An elevation of privilege vulnerability exists in MS-NRPC that makes it possible for an attacker to establish a vulnerable Netlogon secure channel connection to a domain controller. An attacker who successfully exploited the vulnerability could run a specially crafted application on a device on the network.
To exploit the vulnerability, an unauthenticated attacker would be required to use MS-NRPC to connect to a domain controller to obtain domain administrator access.
This Management Pack will help you adress these issues.
Microsoft is addressing the vulnerability in a phased two-part rollout. These updates address the vulnerability by modifying how Netlogon handles the usage of Netlogon secure channels.
See Microsoft CVE-2020-1472 for more details.
The OpsLogix NetLogon Secure Channel Compliance Management Pack is intended to help administrators identify vulnerable devices during phase 1, and alert on rejected devices during phase 2.

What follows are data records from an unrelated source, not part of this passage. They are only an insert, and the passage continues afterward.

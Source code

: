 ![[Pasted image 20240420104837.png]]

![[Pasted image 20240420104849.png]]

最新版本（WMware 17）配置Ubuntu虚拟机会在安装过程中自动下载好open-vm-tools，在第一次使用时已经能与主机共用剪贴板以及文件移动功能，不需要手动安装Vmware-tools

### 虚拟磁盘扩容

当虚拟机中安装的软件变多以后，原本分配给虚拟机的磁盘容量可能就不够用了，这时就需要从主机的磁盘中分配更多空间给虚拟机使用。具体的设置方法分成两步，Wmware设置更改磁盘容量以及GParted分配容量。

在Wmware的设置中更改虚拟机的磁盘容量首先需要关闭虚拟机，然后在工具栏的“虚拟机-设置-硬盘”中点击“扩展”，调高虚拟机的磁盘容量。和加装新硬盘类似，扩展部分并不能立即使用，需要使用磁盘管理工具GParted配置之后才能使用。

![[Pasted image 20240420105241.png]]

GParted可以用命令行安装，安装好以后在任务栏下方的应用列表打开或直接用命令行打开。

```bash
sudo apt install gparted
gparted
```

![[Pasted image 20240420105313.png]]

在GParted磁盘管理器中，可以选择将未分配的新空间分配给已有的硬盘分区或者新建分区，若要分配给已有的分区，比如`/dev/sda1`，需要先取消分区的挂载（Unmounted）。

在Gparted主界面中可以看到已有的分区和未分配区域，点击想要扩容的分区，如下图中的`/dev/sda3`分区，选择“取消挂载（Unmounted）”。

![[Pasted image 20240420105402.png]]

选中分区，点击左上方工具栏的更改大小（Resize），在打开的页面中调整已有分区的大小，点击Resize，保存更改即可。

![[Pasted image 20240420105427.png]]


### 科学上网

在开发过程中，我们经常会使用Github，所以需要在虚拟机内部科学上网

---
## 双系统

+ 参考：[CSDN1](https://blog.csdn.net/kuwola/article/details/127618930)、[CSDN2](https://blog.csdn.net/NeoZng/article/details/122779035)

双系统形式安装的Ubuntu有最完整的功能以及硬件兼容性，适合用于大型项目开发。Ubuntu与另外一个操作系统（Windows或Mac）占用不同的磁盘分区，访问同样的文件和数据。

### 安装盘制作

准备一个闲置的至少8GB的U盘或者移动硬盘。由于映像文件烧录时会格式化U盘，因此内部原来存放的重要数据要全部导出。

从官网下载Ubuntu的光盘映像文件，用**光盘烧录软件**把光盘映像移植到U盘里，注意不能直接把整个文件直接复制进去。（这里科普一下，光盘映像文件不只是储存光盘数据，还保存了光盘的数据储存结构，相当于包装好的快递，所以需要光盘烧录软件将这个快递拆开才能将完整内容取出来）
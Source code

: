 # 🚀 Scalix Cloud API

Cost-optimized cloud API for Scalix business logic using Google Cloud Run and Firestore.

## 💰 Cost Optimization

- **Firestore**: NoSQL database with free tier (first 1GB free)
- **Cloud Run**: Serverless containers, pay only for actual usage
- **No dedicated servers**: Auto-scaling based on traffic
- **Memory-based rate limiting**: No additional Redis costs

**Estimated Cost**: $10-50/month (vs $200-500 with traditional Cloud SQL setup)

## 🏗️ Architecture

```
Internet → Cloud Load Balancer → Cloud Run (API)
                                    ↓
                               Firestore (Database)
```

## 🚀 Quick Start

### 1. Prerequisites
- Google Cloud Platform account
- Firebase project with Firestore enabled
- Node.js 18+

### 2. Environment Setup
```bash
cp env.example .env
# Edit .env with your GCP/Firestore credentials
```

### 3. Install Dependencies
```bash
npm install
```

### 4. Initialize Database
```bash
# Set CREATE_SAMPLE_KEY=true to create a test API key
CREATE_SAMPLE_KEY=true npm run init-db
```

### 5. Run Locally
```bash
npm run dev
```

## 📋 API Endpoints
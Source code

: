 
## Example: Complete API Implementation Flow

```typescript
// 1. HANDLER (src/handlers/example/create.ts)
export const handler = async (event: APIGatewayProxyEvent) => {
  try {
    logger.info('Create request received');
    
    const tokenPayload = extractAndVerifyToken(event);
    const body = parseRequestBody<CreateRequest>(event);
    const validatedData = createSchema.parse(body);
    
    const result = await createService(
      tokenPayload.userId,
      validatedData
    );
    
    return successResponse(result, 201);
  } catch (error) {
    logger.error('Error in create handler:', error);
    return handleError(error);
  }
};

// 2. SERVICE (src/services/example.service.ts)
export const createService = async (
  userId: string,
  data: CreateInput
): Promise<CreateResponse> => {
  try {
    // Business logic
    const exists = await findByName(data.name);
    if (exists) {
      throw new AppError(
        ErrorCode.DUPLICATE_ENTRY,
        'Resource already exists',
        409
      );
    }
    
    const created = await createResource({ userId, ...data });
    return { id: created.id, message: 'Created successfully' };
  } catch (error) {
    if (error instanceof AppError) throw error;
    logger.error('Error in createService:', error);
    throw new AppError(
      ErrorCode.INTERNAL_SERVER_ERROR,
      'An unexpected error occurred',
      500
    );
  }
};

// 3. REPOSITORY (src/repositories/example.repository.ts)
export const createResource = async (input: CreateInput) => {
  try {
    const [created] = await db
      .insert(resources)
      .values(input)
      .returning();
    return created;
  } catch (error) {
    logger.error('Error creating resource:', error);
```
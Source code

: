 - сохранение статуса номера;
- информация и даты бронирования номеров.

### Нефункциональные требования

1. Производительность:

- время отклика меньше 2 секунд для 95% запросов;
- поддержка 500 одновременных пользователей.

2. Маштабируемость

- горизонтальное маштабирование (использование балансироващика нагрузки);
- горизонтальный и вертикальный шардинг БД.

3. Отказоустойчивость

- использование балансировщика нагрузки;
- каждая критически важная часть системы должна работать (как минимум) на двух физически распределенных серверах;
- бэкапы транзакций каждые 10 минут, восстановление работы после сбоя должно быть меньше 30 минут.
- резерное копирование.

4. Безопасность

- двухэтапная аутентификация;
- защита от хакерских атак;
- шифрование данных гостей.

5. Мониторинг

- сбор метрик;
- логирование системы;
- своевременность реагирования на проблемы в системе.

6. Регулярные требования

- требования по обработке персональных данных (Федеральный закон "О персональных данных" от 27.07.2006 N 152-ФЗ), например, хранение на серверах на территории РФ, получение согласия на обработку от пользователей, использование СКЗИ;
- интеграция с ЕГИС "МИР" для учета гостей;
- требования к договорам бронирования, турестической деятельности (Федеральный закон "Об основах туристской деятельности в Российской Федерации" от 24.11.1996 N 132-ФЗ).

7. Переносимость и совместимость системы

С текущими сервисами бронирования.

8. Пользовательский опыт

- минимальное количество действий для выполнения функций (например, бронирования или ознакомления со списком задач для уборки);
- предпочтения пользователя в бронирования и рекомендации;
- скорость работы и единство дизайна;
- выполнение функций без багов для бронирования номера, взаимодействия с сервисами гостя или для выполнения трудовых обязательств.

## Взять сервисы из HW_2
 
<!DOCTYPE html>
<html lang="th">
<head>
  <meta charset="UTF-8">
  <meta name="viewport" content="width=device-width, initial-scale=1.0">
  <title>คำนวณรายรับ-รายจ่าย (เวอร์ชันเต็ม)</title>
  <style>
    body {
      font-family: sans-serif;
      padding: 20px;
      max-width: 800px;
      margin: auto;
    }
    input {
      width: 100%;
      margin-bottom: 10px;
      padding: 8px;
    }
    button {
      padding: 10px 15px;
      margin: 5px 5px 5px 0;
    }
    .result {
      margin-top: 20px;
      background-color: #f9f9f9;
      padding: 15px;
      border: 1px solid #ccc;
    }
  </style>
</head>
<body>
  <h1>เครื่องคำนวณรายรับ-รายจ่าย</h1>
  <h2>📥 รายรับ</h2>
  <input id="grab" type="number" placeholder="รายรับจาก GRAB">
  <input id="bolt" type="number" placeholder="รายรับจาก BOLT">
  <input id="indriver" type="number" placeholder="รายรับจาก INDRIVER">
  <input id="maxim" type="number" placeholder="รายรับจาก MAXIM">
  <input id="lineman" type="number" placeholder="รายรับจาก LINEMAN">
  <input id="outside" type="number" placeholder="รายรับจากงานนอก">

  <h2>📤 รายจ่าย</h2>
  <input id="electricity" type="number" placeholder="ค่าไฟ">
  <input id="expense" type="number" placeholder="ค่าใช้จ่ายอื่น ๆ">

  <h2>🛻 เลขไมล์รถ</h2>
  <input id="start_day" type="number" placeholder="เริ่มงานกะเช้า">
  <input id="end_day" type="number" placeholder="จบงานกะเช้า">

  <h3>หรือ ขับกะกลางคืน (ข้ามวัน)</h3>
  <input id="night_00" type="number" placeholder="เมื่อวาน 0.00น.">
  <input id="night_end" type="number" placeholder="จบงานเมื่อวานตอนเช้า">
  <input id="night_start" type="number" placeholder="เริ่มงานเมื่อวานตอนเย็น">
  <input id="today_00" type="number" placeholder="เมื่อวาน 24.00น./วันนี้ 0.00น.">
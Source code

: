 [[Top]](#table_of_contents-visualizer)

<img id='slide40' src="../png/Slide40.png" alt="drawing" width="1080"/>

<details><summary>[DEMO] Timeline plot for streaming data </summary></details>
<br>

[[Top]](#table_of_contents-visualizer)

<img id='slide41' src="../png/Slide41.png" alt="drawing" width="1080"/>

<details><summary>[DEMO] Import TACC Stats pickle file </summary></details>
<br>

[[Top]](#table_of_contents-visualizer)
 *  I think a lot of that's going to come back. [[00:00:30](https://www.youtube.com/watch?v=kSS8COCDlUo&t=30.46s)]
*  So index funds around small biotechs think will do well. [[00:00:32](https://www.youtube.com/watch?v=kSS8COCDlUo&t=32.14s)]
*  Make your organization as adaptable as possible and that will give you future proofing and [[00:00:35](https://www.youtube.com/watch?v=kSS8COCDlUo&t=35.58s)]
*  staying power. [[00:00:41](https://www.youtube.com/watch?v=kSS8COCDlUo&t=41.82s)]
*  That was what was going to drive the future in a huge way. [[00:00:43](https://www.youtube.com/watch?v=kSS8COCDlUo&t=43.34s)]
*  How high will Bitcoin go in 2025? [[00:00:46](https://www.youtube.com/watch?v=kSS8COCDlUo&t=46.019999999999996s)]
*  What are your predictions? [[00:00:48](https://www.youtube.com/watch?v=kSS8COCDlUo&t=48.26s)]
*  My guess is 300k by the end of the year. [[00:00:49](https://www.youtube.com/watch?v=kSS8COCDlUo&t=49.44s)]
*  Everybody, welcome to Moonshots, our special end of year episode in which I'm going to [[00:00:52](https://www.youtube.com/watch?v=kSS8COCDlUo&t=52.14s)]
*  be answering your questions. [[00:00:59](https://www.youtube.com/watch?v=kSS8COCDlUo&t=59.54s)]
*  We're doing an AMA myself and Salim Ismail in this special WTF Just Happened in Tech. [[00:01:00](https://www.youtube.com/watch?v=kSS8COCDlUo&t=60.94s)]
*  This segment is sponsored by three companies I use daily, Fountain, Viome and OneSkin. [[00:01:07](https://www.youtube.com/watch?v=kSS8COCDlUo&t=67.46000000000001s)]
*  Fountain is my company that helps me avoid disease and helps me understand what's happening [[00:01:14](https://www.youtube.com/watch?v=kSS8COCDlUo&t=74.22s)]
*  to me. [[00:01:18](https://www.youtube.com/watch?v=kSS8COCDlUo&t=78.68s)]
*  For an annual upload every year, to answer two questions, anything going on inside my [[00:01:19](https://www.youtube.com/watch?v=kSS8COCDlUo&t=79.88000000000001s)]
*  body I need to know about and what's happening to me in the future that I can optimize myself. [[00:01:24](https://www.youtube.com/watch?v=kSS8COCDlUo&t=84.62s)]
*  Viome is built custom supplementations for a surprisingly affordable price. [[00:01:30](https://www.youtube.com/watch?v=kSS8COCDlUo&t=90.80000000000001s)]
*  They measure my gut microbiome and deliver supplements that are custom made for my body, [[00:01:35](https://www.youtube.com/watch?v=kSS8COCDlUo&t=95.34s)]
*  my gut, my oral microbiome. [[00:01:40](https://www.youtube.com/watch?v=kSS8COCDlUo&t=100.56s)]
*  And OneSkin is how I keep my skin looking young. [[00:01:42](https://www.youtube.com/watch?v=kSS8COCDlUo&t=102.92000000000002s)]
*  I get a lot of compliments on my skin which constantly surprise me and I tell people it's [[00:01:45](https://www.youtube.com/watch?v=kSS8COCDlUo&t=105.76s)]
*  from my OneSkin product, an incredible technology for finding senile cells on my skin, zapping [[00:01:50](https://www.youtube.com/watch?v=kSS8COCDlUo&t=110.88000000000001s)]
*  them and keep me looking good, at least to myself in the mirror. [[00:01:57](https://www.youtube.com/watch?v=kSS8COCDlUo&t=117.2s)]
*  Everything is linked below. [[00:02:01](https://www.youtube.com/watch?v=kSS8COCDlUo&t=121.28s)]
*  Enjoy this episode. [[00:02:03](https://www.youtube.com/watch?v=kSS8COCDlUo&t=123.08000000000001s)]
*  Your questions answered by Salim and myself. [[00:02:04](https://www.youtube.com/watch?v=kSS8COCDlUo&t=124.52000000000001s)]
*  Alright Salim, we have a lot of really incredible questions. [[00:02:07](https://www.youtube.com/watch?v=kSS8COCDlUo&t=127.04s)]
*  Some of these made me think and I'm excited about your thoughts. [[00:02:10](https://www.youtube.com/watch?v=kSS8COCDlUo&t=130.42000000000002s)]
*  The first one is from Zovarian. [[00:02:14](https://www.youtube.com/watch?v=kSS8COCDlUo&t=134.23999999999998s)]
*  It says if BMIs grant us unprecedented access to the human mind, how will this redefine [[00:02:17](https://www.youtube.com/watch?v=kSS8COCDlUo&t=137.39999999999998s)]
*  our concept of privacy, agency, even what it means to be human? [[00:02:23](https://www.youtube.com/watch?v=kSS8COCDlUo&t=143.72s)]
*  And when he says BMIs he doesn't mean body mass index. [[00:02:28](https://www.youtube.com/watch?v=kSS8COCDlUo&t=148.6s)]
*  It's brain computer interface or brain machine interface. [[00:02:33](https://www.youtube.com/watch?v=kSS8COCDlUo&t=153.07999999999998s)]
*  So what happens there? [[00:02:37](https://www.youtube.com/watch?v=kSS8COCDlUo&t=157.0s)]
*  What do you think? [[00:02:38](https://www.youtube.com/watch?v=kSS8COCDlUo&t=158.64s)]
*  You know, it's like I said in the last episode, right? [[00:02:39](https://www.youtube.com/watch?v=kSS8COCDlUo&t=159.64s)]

The following management packs are included in the package:
The following objects are included in the OpsLogix NetLogon Secure Channel Compliance Management Pack:
Root Folder | Parent Folder | Views | Subfolders |
---|---|---|---|
NetLogon Secure Channel Compliance | Monitoring | Active Alerts Noncompliant Device Events Rejected Device Events | None |
Name | Target | Description | Enabled by default |
---|---|---|---|
Discover NetLogon Secure Channel Compliance Active Directory Domain Controller | Windows Server | Discovers Domain Controllers by running the following WMI query: 'SELECT * FROM win32_OperatingSystem WHERE (ProductType = "2") | Yes |
Name | Target | Description | Enabled by default |
---|---|---|---|
Collect Noncompliant Device NetLogon Events | NetLogon Secure Channel Compliance Active Directory Domain Controller | This rule collects NetLogon vulnerable connection events (ID 5829) from the System eventlog on Domain Controllers | Yes |
Collect Rejected Device NetLogon Events | NetLogon Secure Channel Compliance Active Directory Domain Controller | This rule collects NetLogon rejected connection events (ID 5827 and 5828) from the System eventlog on Domain Controllers | Yes |
NetLogon Secure Channel Noncompliant Device Rule | NetLogon Secure Channel Compliance Active Directory Domain Controller | This rule raises warning alerts on NetLogon vulnerable connection events (ID 5829) in the System eventlog on Domain Controllers | No |
NetLogon Secure Channel Rejected Device Rule | NetLogon Secure Channel Compliance Active Directory Domain Controller | This rule raises critical alerts on NetLogon rejected connection events (ID 5827 and 5828) in the System eventlog on Domain Controllers | No |
Before importing the OpsLogix NetLogon Secure Channel Compliance Management Pack into Operations Manager, make sure that the following prerequisites have been
met:
Import the management pack files from the Administration pane in the Operations
Console according to the chapter Management Packs Included.
There is nothing to configure for this Management Pack.
The discovery and the collection rules are enabled by default. The alert rules
are disabled by default. To enable an alert rule, override the parameter
Enabled to True and save it in the Overrides Management Pack.